Fox’s film raises health, environmental, and human rights concerns with a gas drilling practice called hydraulic fracturing, which Borawski espouses. In his comments, speaking to the Pennsylvania Dutch Chapter of the Chartered Property Casualty Underwriters Society, in Nettsville, PA Borawski, reportedly told the audience that “Joseph Goebbels would have been proud,” of Josh Fox, who is the grandson of Holocaust survivors who fled Europe. Borawski further suggests that Goebbels “would have given (Fox) the Nazi Award.”

A one time oil and gas exploration geologist-geophysicist with the Pennzoil Company and Enron Oil companies, in state documents Borawski promotes the use of state forests and public lands as the “most desirable” locales for drilling and for long term storage of CO2, (and other gas drilling after products.) In a paper he prepared, he points out that it’s easier to restrict “human activity that may breach the reservoir, allowing large volumes of gas to leak or vent to the surface, groundwater aquifers, and atmosphere” on state lands than it is elsewhere.

In the same document, Borawski states that these repositories might be required for as long as “hundreds to thousands of years,” incurring “rental payments” that could affect the long term economic viability of gas development.

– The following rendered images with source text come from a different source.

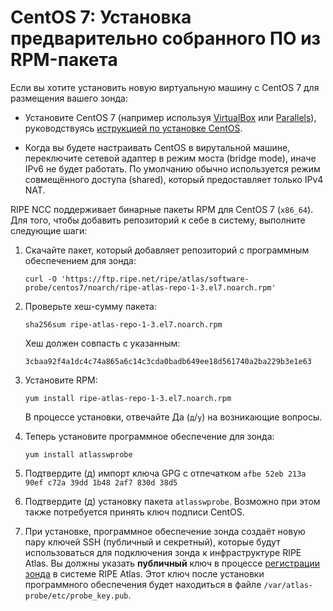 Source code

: # CentOS 7: Установка предварительно собранного ПО из RPM-пакета

Если вы хотите установить новую виртуальную машину с CentOS 7 для размещения вашего зонда:

* Установите CentOS 7 (например используя [VirtualBox](https://www.virtualbox.org/) или [Parallels](https://www.parallels.com/)), руководствуясь [иструкцией по установке CentOS](https://docs.centos.org/en-US/centos/install-guide/).

* Когда вы будете настраивать CentOS в вирутальной машине, переключите сетевой адаптер в режим моста (bridge mode), иначе IPv6 не будет работать. По умолчанию обычно используется режим совмещённого доступа (shared), который предоставляет только IPv4 NAT.

RIPE NCC поддерживает бинарные пакеты RPM для CentOS 7 (`x86_64`). Для того, чтобы добавить репозиторий к себе в систему, выполните следующие шаги:

1. Скачайте пакет, который добавляет репозиторий с программным обеспечением для зонда:

    ```
    curl -O 'https://ftp.ripe.net/ripe/atlas/software-probe/centos7/noarch/ripe-atlas-repo-1-3.el7.noarch.rpm'
    ```

2. Проверьте хеш-сумму пакета:

    ```
    sha256sum ripe-atlas-repo-1-3.el7.noarch.rpm
    ```

    Хеш должен совпасть с указанным:

    ```
    3cbaa92f4a1dc4c74a865a6c14c3cda0badb649ee18d561740a2ba229b3e1e63
    ```

3. Установите RPM:

    ```
    yum install ripe-atlas-repo-1-3.el7.noarch.rpm
    ```

    В процессе установки, отвечайте Да (`д`/`y`) на возникающие вопросы.


4. Теперь установите программное обеспечение для зонда:

    ```
    yum install atlasswprobe
    ```

5. Подтвердите (д) импорт ключа GPG с отпечатком `afbe 52eb 213a 90ef c72a 39dd 1b48 2af7 830d 38d5`

6. Подтвердите (д) установку пакета `atlasswprobe`. Возможно при этом также потребуется принять ключ подписи CentOS.

7. При установке, программное обеспечение зонда создаёт новую пару ключей SSH
   (публичный и секретный), которые будут использоваться для подключения зонда
   к инфраструктуре RIPE Atlas.
   Вы должны указать **публичный** ключ в процессе
   [регистрации зонда](https://atlas.ripe.net/apply/swprobe/)
   в системе RIPE Atlas.
   Этот ключ после установки программного
   обеспечения будет находиться в файле `/var/atlas-probe/etc/probe_key.pub`.
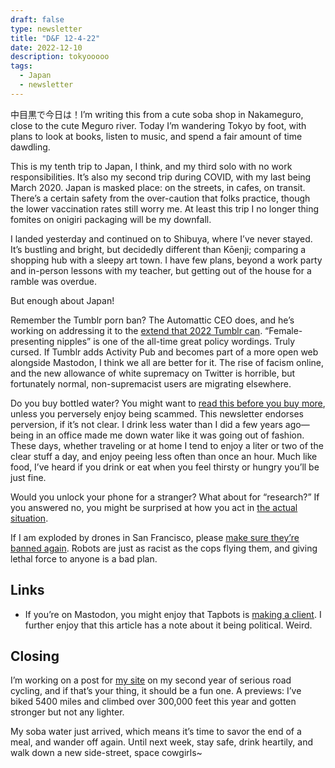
 ```yaml
---
draft: false
type: newsletter
title: "D&F 12-4-22"
date: 2022-12-10
description: tokyooooo
tags:
  - Japan
  - newsletter
---
```


中目黒で今日は！I’m writing this from a cute soba shop in Nakameguro, close to the cute Meguro river. Today I’m wandering Tokyo by foot, with plans to look at books, listen to music, and spend a fair amount of time dawdling.

This is my tenth trip to Japan, I think, and my third solo with no work responsibilities. It’s also my second trip during COVID, with my last being March 2020. Japan is masked place: on the streets, in cafes, on transit. There’s a certain safety from the over-caution that folks practice, though the lower vaccination rates still worry me. At least this trip I no longer thing fomites on onigiri packaging will be my downfall. 

I landed yesterday and continued on to Shibuya, where I’ve never stayed. It’s bustling and bright, but decidedly different than Kōenji; comparing a shopping hub with a sleepy art town. I have few plans, beyond a work party and in-person lessons with my teacher, but getting out of the house for a ramble was overdue.

But enough about Japan!

Remember the Tumblr porn ban? The Automattic CEO does, and he’s working on addressing it to the [extend that 2022 Tumblr can](https://photomatt.tumblr.com/post/696629352701493248/why-go-nuts-show-nuts-doesnt-work-in-2022). “Female-presenting nipples” is one of the all-time great policy wordings. Truly cursed. If Tumblr adds Activity Pub and becomes part of a more open web alongside Mastodon, I think we all are better for it. The rise of facism online, and the new allowance of white supremacy on Twitter is horrible, but fortunately normal, non-supremacist users are migrating elsewhere. 

Do you buy bottled water? You might want to [read this before you buy more](https://www.vox.com/the-goods/23433132/best-bottled-water-is-tap-environment-health), unless you perversely enjoy being scammed. This newsletter endorses perversion, if it’s not clear. I drink less water than I did a few years ago—being in an office made me down water like it was going out of fashion. These days, whether traveling or at home I tend to enjoy a liter or two of the clear stuff a day, and enjoy peeing less often than once an hour. Much like food, I’ve heard if you drink or eat when you feel thirsty or hungry you’ll be just fine.

Would you unlock your phone for a stranger? What about for “research?” If you answered no, you might be surprised at how you act in [the actual situation](https://papers.ssrn.com/sol3/papers.cfm?abstract_id=3369844). 

If I am exploded by drones in San Francisco, please [make sure they’re banned again](https://www.washingtonpost.com/opinions/2022/12/03/san-francisco-police-robot-killer-satire/). Robots are just as racist as the cops flying them, and giving lethal force to anyone is a bad plan.

## Links

- If you’re on Mastodon, you might enjoy that Tapbots is [making a client](https://www.macrumors.com/2022/11/29/tapbots-ivory-mastodon-app/). I further enjoy that this article has a note about it being political. Weird.

## Closing

I’m working on a post for [my site](https://www.brookshelley.com) on my second year of serious road cycling, and if that’s your thing, it should be a fun one. A previews: I’ve biked 5400 miles and climbed over 300,000 feet this year and gotten stronger but not any lighter.

My soba water just arrived, which means it’s time to savor the end of a meal, and wander off again. Until next week, stay safe, drink heartily, and walk down a new side-street, space cowgirls~ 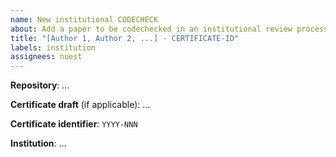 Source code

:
 ```yaml
---
name: New institutional CODECHECK
about: Add a paper to be codechecked in an institutional review process
title: "[Author 1, Author 2, ...] - CERTIFICATE-ID"
labels: institution
assignees: nuest
---
```


<!-- Thank you for starting a codecheck institutional workflow! See https://codecheck.org.uk/guide/community-process for the full documentation of the community workflow, which likely matches closely how your institution interacts with CODECHECK. These HTML commments will not render in the issue, but you can delete them once you've read them if you prefer! -->

**Repository**: ... <!-- link to the repository in the codecheckers organisation with the code; if you do not have access reach out to Daniel (https://github.com/nuest/) please. -->

**Certificate draft** (if applicable): ... <!-- link to the draft certificate on Zenodo/OSF, if you already have one; please consider holding back on the publishing until the editor could take a quick look -->

**Certificate identifier**: `YYYY-NNN` <!-- please check other issues to derive the next certificate identifier -->

**Institution**: ... <!-- short name of the institution where the codecheck is conducted, see the list of existing ones https://codecheck.org.uk/register/venues/institutions/ -->
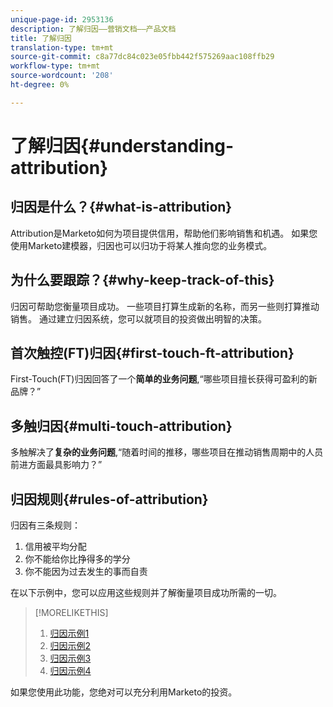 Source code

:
 ```yaml
---
unique-page-id: 2953136
description: 了解归因——营销文档——产品文档
title: 了解归因
translation-type: tm+mt
source-git-commit: c8a77dc84c023e05fbb442f575269aac108ffb29
workflow-type: tm+mt
source-wordcount: '208'
ht-degree: 0%

---
```



# 了解归因{#understanding-attribution}

## 归因是什么？{#what-is-attribution}

Attribution是Marketo如何为项目提供信用，帮助他们影响销售和机遇。 如果您使用Marketo建模器，归因也可以归功于将某人推向您的业务模式。

## 为什么要跟踪？{#why-keep-track-of-this}

归因可帮助您衡量项目成功。 一些项目打算生成新的名称，而另一些则打算推动销售。 通过建立归因系统，您可以就项目的投资做出明智的决策。

## 首次触控(FT)归因{#first-touch-ft-attribution}

First-Touch(FT)归因回答了一个&#x200B;**简单的业务问题**,“哪些项目擅长获得可盈利的新品牌？”

## 多触归因{#multi-touch-attribution}

多触解决了&#x200B;**复杂的业务问题**,“随着时间的推移，哪些项目在推动销售周期中的人员前进方面最具影响力？”

## 归因规则{#rules-of-attribution}

归因有三条规则：

1. 信用被平均分配
1. 你不能给你比挣得多的学分
1. 你不能因为过去发生的事而自责

在以下示例中，您可以应用这些规则并了解衡量项目成功所需的一切。

>[!MORELIKETHIS]
>
>1. [归因示例1](/help/marketo/product-docs/reporting/revenue-cycle-analytics/revenue-tools/attribution/attribution-example-1.md)
>1. [归因示例2](/help/marketo/product-docs/reporting/revenue-cycle-analytics/revenue-tools/attribution/attribution-example-2.md)
>1. [归因示例3](/help/marketo/product-docs/reporting/revenue-cycle-analytics/revenue-tools/attribution/attribution-example-3.md)
>1. [归因示例4](/help/marketo/product-docs/reporting/revenue-cycle-analytics/revenue-tools/attribution/attribution-example-4.md)


如果您使用此功能，您绝对可以充分利用Marketo的投资。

Outside of state lands, Borawski in the same document recommends that the state “should consider the possible use of eminent domain to obtain the necessary rights” because otherwise “the cost of obtaining the mineral rights, potential access problems with pipeline right-of-ways, and potential liability issues could pose limitations” on full scale gas development.

According to Lancaster On-Line staff writer, Ad Crable, Borawski, also told the assembled Underwriters Society that the number of wells to be drilled on “both public and private land will increase from about 6,400 wells today to 120,000 wells, perhaps even 180,000.”